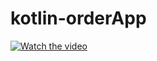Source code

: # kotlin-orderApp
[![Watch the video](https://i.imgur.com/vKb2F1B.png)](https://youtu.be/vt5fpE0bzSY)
__________
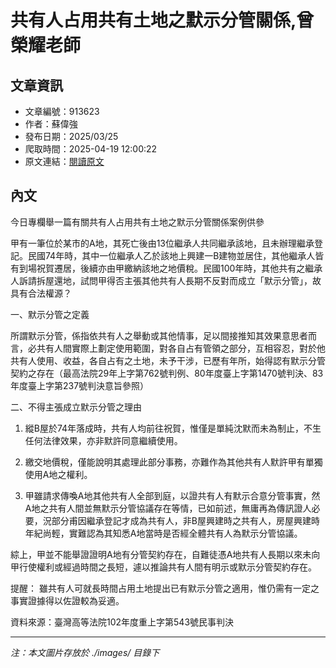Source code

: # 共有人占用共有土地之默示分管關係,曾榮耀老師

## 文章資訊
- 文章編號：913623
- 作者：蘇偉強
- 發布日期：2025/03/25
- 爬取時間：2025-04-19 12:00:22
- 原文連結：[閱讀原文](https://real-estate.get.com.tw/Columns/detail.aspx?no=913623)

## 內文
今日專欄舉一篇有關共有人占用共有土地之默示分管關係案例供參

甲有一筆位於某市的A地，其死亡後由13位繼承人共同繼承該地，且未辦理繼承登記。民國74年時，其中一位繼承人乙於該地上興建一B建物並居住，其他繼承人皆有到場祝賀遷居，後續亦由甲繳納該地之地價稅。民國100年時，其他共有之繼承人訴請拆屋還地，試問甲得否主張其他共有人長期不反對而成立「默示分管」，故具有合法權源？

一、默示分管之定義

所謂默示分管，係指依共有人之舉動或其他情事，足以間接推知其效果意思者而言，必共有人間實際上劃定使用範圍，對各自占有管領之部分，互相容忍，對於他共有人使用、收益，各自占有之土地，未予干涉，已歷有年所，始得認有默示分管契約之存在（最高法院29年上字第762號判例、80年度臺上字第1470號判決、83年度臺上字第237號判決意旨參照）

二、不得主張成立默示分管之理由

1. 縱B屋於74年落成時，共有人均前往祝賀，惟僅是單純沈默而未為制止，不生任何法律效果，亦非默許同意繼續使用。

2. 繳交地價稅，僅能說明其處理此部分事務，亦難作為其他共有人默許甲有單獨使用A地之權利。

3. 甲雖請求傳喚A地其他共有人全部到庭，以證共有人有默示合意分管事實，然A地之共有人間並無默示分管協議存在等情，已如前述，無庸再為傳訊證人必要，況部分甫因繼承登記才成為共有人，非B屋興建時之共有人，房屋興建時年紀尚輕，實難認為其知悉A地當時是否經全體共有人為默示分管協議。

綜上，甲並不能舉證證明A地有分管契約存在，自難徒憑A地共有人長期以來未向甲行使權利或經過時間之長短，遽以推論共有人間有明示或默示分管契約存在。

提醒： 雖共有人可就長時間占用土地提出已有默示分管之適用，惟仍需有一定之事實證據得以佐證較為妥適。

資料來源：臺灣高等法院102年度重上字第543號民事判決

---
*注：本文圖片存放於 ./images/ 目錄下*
__________
• PROBLEM TO WORK ON: Copy only this part of the entries above: the line with "所謂默示分管，係指依共有人之", the line with "2. 繳交地價稅，僅能說明其", and the lines between, all exactly as written.

• EXERCISE SOLUTION:
所謂默示分管，係指依共有人之舉動或其他情事，足以間接推知其效果意思者而言，必共有人間實際上劃定使用範圍，對各自占有管領之部分，互相容忍，對於他共有人使用、收益，各自占有之土地，未予干涉，已歷有年所，始得認有默示分管契約之存在（最高法院29年上字第762號判例、80年度臺上字第1470號判決、83年度臺上字第237號判決意旨參照）

二、不得主張成立默示分管之理由

1. 縱B屋於74年落成時，共有人均前往祝賀，惟僅是單純沈默而未為制止，不生任何法律效果，亦非默許同意繼續使用。

2. 繳交地價稅，僅能說明其處理此部分事務，亦難作為其他共有人默許甲有單獨使用A地之權利。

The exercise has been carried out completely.